■ Work item ■
Return only these lines, exactly: the one containing "triage rooms one;" and every line after it in the listing.

■ Data ■
━━━━━━━━
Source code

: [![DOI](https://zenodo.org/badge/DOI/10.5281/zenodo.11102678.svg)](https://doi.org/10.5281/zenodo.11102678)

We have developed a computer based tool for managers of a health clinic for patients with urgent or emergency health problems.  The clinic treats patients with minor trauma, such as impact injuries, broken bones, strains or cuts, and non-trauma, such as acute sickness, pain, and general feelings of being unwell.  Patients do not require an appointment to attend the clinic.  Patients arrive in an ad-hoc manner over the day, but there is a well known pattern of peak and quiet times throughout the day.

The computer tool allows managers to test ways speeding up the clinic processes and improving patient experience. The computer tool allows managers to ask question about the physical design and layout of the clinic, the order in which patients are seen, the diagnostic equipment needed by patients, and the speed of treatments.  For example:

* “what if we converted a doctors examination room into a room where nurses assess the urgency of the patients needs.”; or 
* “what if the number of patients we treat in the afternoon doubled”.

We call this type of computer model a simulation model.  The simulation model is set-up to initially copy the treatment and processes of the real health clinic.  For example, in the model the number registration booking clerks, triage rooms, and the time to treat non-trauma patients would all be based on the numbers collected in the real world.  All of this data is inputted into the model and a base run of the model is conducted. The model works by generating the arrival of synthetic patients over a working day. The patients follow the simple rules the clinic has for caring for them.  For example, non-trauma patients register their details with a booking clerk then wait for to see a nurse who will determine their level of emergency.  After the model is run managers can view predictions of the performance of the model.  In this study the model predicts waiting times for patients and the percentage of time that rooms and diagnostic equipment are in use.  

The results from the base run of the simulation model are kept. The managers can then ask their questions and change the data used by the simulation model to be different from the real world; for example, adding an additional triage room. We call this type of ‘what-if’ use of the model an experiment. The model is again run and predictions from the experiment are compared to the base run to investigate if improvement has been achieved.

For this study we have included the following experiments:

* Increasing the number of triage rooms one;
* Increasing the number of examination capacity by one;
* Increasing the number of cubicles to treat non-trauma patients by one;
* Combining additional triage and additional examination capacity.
━━━━━━━━
■ Exercise solution ■
* Increasing the number of triage rooms one;
* Increasing the number of examination capacity by one;
* Increasing the number of cubicles to treat non-trauma patients by one;
* Combining additional triage and additional examination capacity.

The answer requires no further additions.